- _Exercise objective_
Retype the data exactly, from its first line to the line containing "configure Microsoft Defender for Identity", including both, and skip any picture.

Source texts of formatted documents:
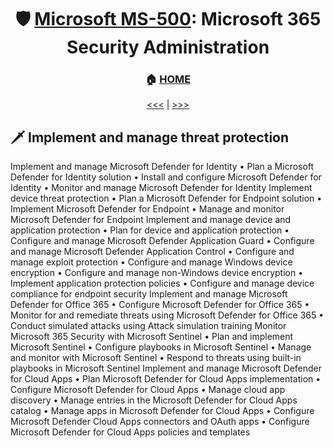 <div align="center">

# 🛡️ [Microsoft MS-500](ms-500-index.md): Microsoft 365 Security Administration
### 🏠 [HOME](README.md)


[<<<](ms-500-part1.md) | [>>>](ms-500-part3.md)
      
</div>

## 🗡️ Implement and manage threat protection

Implement and manage Microsoft Defender for Identity
• Plan a Microsoft Defender for Identity solution
• Install and configure Microsoft Defender for Identity
• Monitor and manage Microsoft Defender for Identity
Implement device threat protection
• Plan a Microsoft Defender for Endpoint solution
• Implement Microsoft Defender for Endpoint
• Manage and monitor Microsoft Defender for Endpoint
Implement and manage device and application protection
• Plan for device and application protection
• Configure and manage Microsoft Defender Application Guard
• Configure and manage Microsoft Defender Application Control
• Configure and manage exploit protection
• Configure and manage Windows device encryption
• Configure and manage non-Windows device encryption
• Implement application protection policies
• Configure and manage device compliance for endpoint security
Implement and manage Microsoft Defender for Office 365
• Configure Microsoft Defender for Office 365
• Monitor for and remediate threats using Microsoft Defender for Office 365
• Conduct simulated attacks using Attack simulation training
Monitor Microsoft 365 Security with Microsoft Sentinel
• Plan and implement Microsoft Sentinel
• Configure playbooks in Microsoft Sentinel
• Manage and monitor with Microsoft Sentinel
• Respond to threats using built-in playbooks in Microsoft Sentinel
Implement and manage Microsoft Defender for Cloud Apps
• Plan Microsoft Defender for Cloud Apps implementation
• Configure Microsoft Defender for Cloud Apps
• Manage cloud app discovery
• Manage entries in the Microsoft Defender for Cloud Apps catalog
• Manage apps in Microsoft Defender for Cloud Apps
• Configure Microsoft Defender Cloud Apps connectors and OAuth apps
• Configure Microsoft Defender for Cloud Apps policies and templates

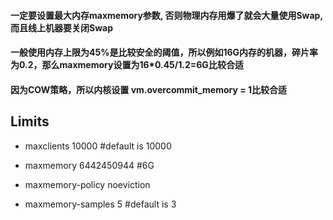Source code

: #### 一定要设置最大内存maxmemory参数, 否则物理内存用爆了就会大量使用Swap, 而且线上机器要关闭Swap
#### 一般使用内存上限为45%是比较安全的阈值，所以例如16G内存的机器，碎片率为0.2，那么maxmemory设置为16*0.45/1.2=6G比较合适
#### 因为COW策略，所以内核设置 vm.overcommit_memory = 1比较合适

## Limits

* maxclients 10000 #default is 10000

* maxmemory 6442450944 #6G

* maxmemory-policy noeviction

* maxmemory-samples 5 #default is 3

- _Reply to the exercise_
 <div align="center">

# 🛡️ [Microsoft MS-500](ms-500-index.md): Microsoft 365 Security Administration
### 🏠 [HOME](README.md)


[<<<](ms-500-part1.md) | [>>>](ms-500-part3.md)
      
</div>

## 🗡️ Implement and manage threat protection

Implement and manage Microsoft Defender for Identity
• Plan a Microsoft Defender for Identity solution
• Install and configure Microsoft Defender for Identity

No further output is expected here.